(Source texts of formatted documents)
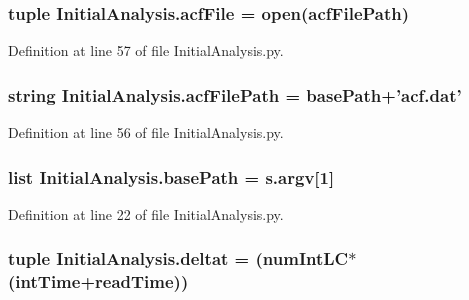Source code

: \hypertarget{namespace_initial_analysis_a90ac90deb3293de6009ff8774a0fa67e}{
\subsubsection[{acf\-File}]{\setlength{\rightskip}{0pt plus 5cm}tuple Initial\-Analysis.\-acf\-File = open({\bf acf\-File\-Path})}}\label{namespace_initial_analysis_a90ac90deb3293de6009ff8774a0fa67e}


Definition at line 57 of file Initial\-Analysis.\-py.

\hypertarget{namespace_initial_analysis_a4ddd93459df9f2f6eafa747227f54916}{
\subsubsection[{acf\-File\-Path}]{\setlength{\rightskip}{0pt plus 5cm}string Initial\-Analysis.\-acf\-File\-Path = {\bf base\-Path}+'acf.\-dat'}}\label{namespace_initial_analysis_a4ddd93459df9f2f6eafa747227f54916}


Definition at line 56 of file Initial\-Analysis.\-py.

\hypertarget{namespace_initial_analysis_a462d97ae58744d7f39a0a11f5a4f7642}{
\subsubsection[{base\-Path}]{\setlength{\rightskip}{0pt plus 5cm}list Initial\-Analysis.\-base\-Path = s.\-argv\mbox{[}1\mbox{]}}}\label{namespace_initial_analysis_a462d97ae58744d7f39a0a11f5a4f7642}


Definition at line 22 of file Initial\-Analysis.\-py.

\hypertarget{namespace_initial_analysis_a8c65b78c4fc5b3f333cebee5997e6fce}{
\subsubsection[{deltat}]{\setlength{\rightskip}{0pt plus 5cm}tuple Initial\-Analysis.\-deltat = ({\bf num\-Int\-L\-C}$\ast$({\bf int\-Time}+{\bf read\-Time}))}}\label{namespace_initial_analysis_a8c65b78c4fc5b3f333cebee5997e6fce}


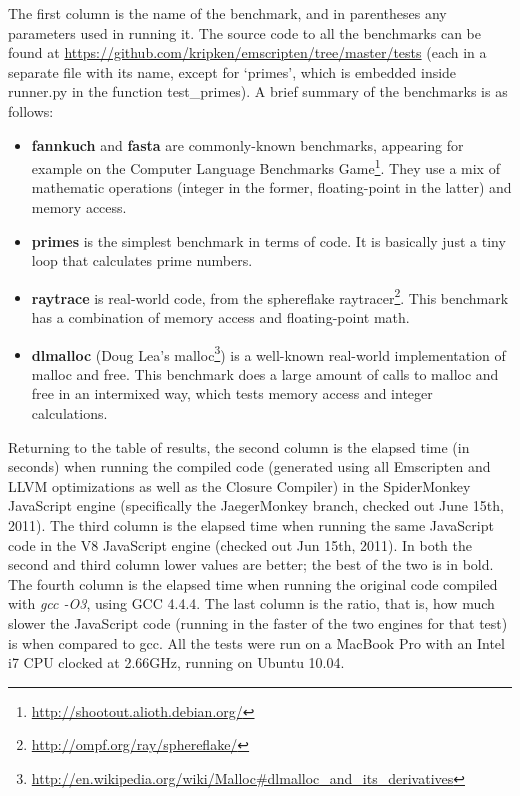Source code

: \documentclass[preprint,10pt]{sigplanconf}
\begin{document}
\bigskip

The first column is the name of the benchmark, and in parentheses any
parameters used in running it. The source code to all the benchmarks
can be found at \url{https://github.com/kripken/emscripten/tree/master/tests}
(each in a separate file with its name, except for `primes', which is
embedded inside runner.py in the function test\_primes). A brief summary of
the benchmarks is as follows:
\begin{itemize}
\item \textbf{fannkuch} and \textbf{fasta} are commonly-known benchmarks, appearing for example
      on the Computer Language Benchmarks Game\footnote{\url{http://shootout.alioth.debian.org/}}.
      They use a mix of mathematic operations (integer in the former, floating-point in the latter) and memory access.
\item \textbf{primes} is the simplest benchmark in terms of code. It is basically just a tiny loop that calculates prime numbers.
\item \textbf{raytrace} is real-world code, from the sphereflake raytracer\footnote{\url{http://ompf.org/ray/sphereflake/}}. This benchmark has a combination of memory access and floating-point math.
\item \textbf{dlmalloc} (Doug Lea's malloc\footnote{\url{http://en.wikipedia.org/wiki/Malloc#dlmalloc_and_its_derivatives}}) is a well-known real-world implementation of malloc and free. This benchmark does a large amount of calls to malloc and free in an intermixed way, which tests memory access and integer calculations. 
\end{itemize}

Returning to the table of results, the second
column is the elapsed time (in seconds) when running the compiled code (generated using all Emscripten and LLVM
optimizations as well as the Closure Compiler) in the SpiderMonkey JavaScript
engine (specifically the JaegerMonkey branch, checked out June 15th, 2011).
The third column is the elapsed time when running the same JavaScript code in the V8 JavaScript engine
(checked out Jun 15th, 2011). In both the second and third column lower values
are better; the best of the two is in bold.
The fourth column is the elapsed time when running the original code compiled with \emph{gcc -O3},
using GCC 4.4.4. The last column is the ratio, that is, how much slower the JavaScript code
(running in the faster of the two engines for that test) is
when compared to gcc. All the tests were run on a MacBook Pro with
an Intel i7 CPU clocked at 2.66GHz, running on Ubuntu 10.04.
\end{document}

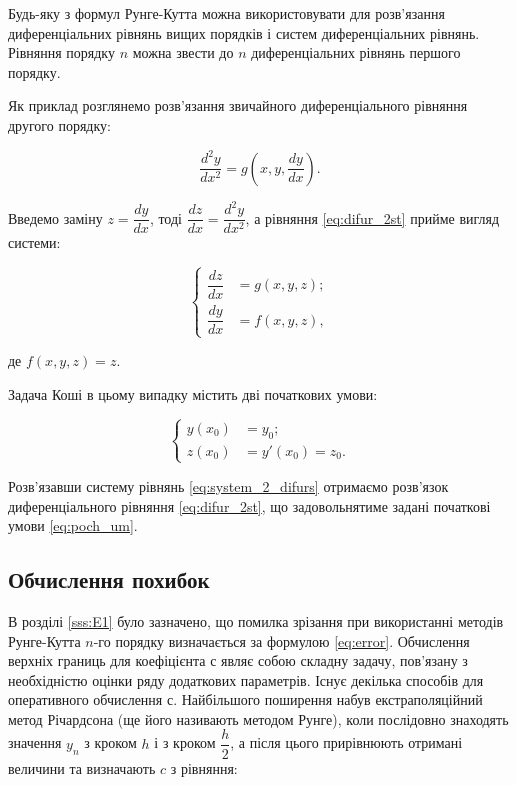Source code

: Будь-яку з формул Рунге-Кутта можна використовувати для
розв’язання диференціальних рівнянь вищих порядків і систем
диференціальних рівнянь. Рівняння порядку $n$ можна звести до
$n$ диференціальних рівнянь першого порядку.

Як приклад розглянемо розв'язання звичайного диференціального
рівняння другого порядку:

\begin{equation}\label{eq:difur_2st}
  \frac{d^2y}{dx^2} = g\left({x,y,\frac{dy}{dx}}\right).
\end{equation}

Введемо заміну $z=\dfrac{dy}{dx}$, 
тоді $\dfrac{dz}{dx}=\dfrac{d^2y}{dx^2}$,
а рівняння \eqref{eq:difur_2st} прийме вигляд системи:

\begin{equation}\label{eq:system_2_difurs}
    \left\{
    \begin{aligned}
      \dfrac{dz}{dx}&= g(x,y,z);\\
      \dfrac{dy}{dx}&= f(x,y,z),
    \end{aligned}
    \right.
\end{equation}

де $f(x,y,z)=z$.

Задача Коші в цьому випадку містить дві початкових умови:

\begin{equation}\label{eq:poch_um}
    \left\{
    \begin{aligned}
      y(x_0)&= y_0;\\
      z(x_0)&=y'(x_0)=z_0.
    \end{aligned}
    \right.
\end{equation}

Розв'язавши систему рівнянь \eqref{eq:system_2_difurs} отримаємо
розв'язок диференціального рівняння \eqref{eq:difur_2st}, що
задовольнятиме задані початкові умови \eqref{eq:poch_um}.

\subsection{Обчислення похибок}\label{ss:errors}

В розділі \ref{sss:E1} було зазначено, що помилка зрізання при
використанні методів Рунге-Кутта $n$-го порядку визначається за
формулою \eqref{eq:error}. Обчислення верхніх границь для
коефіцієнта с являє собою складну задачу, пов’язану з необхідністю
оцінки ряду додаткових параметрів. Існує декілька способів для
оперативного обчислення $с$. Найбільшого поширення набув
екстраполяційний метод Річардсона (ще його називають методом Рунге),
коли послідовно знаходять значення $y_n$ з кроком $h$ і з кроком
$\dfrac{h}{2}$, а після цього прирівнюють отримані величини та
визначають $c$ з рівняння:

● **TRY IT**: Check each line of the records above, and copy those that hold the word "eqref".

● **REPLY TO THE TASK**:
а рівняння \eqref{eq:difur_2st} прийме вигляд системи:
Розв'язавши систему рівнянь \eqref{eq:system_2_difurs} отримаємо
розв'язок диференціального рівняння \eqref{eq:difur_2st}, що
задовольнятиме задані початкові умови \eqref{eq:poch_um}.
формулою \eqref{eq:error}. Обчислення верхніх границь для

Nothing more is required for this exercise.